Va osservato che per il reato di danno contemplato dall'art. 734 c.p. sia prevista una mera sanzione pecuniaria, peraltro allo stato del tutto inadeguata, mentre per quello indicato dal citato art. 1-sexies, che si configura quale reato di pericolo, il legislatore abbia previsto in forma congiunta pena detentiva e pena pecuniaria, attraverso il rinvio quoad poenam all'art. 20 della legge 28 febbraio 1985, n. 47. Rinvio che è stato poi giurisprudenzialmente circostanziato alla lettera c) di detto art. 20.
Va ulteriormente rammentato che, dopo l'entrata in vigore del Codice, l'art. 181 è stato oggetto di integrazione da parte dell'art. 1, comma 36, della legge 15 dicembre 2004, n. 308, che ha aggiunto gli artt. 1-bis – 1-quinquies; mentre il già menzionato art. 20 della legge n. 47/85 era stato abrogato dall'art. 136 del d.P.R. 6 giugno 2001, n. 380 e sostituito dall'art. 44 dello stesso decreto.
In considerazione di ciò, la presente legge delega richiede:
- la trasformazione della contravvenzione di cui all'articolo 734 c.p. nel delitto di “danneggiamento di bene paesaggistico”;
- la riformulazione della contravvenzione di cui all'articolo 181, comma 1, del decreto legislativo n. 42 del 2004, da trasformare in delitto;
- la parificazione delle sanzioni, sensibilmente aumentate sia quanto a pena detentiva sia quanto a pena pecuniaria, e loro estensione anche ai casi di inosservanza del divieto di esecuzione o dell'ordine di sospensione dei lavori, impartiti a norma dell'articolo 150 del Codice;
- revisione del sistema delle aggravanti previste al comma 1-bis dell'art. 181 citato.

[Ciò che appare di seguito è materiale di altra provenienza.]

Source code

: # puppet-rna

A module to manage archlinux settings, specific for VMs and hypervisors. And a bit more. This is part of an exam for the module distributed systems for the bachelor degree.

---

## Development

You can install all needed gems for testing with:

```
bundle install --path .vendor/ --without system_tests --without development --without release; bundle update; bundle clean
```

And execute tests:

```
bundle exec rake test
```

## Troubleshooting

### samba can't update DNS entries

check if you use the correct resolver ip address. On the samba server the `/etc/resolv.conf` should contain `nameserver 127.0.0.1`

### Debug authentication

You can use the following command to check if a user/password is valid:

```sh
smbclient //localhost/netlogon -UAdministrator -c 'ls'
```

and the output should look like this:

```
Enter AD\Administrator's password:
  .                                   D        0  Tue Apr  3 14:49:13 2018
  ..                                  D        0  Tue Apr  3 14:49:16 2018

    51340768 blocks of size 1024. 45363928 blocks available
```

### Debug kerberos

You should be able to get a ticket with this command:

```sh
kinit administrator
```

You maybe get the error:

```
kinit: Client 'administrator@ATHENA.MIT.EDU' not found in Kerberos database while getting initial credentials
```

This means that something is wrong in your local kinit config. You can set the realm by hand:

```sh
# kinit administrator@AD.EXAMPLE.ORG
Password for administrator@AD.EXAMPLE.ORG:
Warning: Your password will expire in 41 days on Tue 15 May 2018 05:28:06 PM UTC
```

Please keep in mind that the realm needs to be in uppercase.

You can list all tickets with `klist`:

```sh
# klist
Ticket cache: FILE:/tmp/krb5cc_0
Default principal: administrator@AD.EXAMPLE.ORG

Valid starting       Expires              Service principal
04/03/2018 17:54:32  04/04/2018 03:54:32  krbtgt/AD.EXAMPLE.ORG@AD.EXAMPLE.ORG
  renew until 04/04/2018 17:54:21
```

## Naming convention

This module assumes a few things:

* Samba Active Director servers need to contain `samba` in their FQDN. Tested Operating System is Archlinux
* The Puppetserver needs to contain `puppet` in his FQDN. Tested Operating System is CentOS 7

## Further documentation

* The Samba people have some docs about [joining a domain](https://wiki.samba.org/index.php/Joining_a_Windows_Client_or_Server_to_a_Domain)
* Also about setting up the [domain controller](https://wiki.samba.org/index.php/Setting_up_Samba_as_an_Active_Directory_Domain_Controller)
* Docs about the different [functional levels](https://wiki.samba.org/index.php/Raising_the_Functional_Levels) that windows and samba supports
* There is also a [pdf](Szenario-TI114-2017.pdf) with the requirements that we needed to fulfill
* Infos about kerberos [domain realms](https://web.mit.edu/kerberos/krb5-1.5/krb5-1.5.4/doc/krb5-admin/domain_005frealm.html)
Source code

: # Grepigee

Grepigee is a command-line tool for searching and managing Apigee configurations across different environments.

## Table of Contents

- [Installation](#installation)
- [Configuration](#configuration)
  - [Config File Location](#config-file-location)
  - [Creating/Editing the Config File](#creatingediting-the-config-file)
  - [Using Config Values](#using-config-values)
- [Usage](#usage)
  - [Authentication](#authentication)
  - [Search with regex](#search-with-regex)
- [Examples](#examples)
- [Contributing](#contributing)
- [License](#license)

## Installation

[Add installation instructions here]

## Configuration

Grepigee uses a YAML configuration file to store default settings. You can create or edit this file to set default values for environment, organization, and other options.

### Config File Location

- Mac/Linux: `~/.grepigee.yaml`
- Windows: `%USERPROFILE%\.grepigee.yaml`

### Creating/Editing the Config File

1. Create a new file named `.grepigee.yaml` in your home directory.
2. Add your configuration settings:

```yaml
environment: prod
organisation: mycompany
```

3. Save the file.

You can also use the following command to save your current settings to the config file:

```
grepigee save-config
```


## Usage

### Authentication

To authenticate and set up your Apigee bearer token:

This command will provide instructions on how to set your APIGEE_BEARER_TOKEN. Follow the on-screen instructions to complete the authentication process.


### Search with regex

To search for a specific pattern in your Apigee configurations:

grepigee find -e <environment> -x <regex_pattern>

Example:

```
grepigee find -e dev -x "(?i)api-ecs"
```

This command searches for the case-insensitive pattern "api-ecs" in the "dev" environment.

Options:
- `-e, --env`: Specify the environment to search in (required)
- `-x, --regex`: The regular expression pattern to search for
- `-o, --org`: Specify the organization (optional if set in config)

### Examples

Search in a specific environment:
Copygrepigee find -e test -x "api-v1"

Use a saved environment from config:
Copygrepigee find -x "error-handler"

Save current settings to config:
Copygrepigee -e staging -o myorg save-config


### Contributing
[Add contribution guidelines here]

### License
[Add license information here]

Il numero 3) prevede la nuova figura criminosa della “frode in materia paesaggistica, modellata sull'art. 452-decies del codice penale di cui il disegno di legge recante “Disposizioni concernenti i delitti contro l'ambiente. Delega al governo per il riordino, il coordinamento e l'integrazione della relativa disciplina”, recentemente approvato dal Consiglio dei Ministri ed inviato alle Camere, propone l'introduzione.

Al numero 4) viene stabilito che il sequestro effettuato ai sensi degli articoli 253 e 354 c.p.p. si estenda alle cose mobili e immobili utilizzate per la commissione dei reati di cui ai numeri 1) e 2).

I numeri da 5) a 7) riproducono le indicazioni già contenute all'art. 1 del presente testo in ordine alle sanzioni accessorie della interdizione dall'esercizio di un pubblico ufficio o servizio o delle attività professionali o imprenditoriali, all'applicabilità del beneficio della sospensione condizionale della pena, alle misure premiali.

Anche nel caso dell'art. 2, i commi 3 e 4 dispongono in merito alla indicazione esplicita delle norme sostituite od abrogate dal decreto delegato, all'acquisizione del parere delle competenti Commissioni parlamentari e alla possibilità di adottare disposizioni correttive e integrative entro diciotto mesi dall'entrata in vigore del decreto medesimo.